GithubHelp home page GithubHelp logo

dg-sct's Introduction

Cross-modal Prompts: Adapting Large Pre-trained Models for Audio-Visual Downstream Tasks, NeurIPS 2023

model

This is the Pytorch implementation of our paper:

Cross-modal Prompts: Adapting Large Pre-trained Models for Audio-Visual Downstream Tasks

[Paper] [arXiv] [Video] [Poster] [Slides]
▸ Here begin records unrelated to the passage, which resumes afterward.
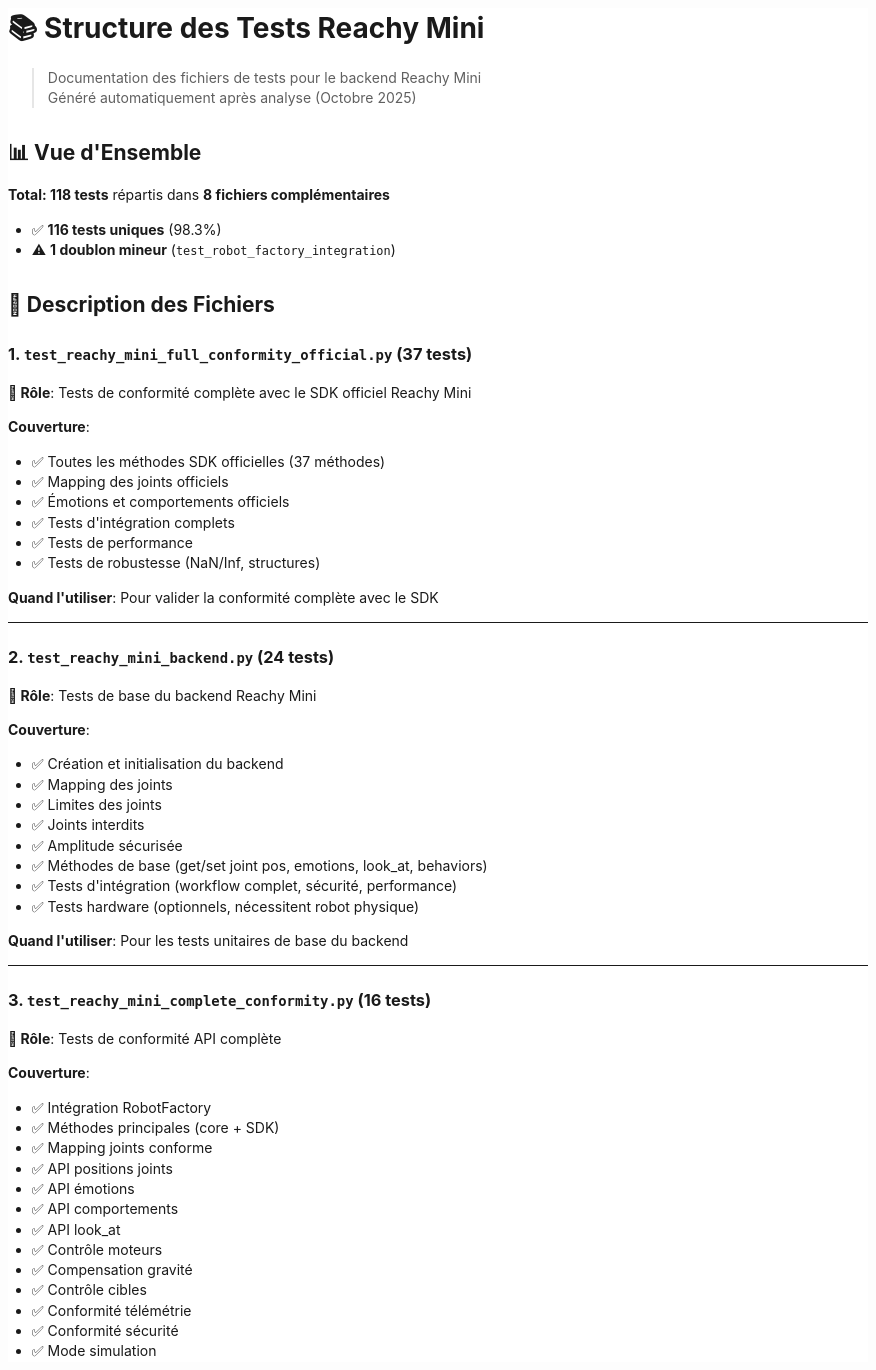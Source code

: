 # 📚 Structure des Tests Reachy Mini

> Documentation des fichiers de tests pour le backend Reachy Mini  
> Généré automatiquement après analyse (Octobre 2025)

## 📊 Vue d'Ensemble

**Total: 118 tests** répartis dans **8 fichiers complémentaires**

- ✅ **116 tests uniques** (98.3%)
- ⚠️ **1 doublon mineur** (`test_robot_factory_integration`)

## 📁 Description des Fichiers

### 1. `test_reachy_mini_full_conformity_official.py` (37 tests)
**📌 Rôle**: Tests de conformité complète avec le SDK officiel Reachy Mini

**Couverture**:
- ✅ Toutes les méthodes SDK officielles (37 méthodes)
- ✅ Mapping des joints officiels
- ✅ Émotions et comportements officiels
- ✅ Tests d'intégration complets
- ✅ Tests de performance
- ✅ Tests de robustesse (NaN/Inf, structures)

**Quand l'utiliser**: Pour valider la conformité complète avec le SDK

---

### 2. `test_reachy_mini_backend.py` (24 tests)
**📌 Rôle**: Tests de base du backend Reachy Mini

**Couverture**:
- ✅ Création et initialisation du backend
- ✅ Mapping des joints
- ✅ Limites des joints
- ✅ Joints interdits
- ✅ Amplitude sécurisée
- ✅ Méthodes de base (get/set joint pos, emotions, look_at, behaviors)
- ✅ Tests d'intégration (workflow complet, sécurité, performance)
- ✅ Tests hardware (optionnels, nécessitent robot physique)

**Quand l'utiliser**: Pour les tests unitaires de base du backend

---

### 3. `test_reachy_mini_complete_conformity.py` (16 tests)
**📌 Rôle**: Tests de conformité API complète

**Couverture**:
- ✅ Intégration RobotFactory
- ✅ Méthodes principales (core + SDK)
- ✅ Mapping joints conforme
- ✅ API positions joints
- ✅ API émotions
- ✅ API comportements
- ✅ API look_at
- ✅ Contrôle moteurs
- ✅ Compensation gravité
- ✅ Contrôle cibles
- ✅ Conformité télémétrie
- ✅ Conformité sécurité
- ✅ Mode simulation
Haoyi Duan, Yan Xia, Mingze Zhou, Li Tang, Jieming Zhu, Zhou Zhao

In NeurIPS 2023


📝Requirements and Installation

  • Getting Started
git clone https://github.com/haoyi-duan/DG-SCT
cd DG-SCT
pip install -r requirements.txt
  • Download HTS-AT Backbone

    Download checkpoints.zip from Google Drive or Baidu Disk (pwd: 2023), and extract it into the directory ./DG-SCT/.

AVE

  • Download Data

    Download frames.zip from Google Drive or Baidu Disk (pwd: 2023), wave.zip from Google Drive or Baidu Disk (pwd: 2023), and extract them into the directory ./data/AVE/.

  • Usage

    Go to AVE task directory.

    cd DG-SCT/AVE
    
  • Results

    AVE

AVS

  • Download Data
    • Download Dataset

      The updated AVSBench dataset is available here (AVSBench-object). You may request the dataset by filling the Google Form.

      The downloaded data should be placed to the directory ./data/.

    • Download Wave

      Download wave for task S4 (Google Drive or Baidu Disk (pwd: 2023)) and task MS3 (Google Drive or Baidu Disk (pwd: 2023)), and extract them into the directory ./data/AVSBench_data/Single-source/s4_data/ and ./data/AVSBench_data/Multi-sources/ms3_data/, respectively.

  • Download pretrained backbones

    The pretrained ResNet50/PVT-v2-b5 (vision) and VGGish (audio) backbones can be downloaded from here and placed to the directory ./DG-SCT/AVS/pretrained_backbones/.

  • Usage

    Go to AVS task directory.

    # for S4 task:
    cd DG-SCT/AVS/avs_scripts/avs_s4
    
    # for MS3 task:
    cd DG-SCT/AVS/avs_scripts/avs_ms3
    • Training

      bash train.sh
    • Testing

      checkpoint for S4 task: ./DG-SCT/AVS/avs_scripts/avs_s4/train_logs Google Drive or Baidu Disk (pwd:2023)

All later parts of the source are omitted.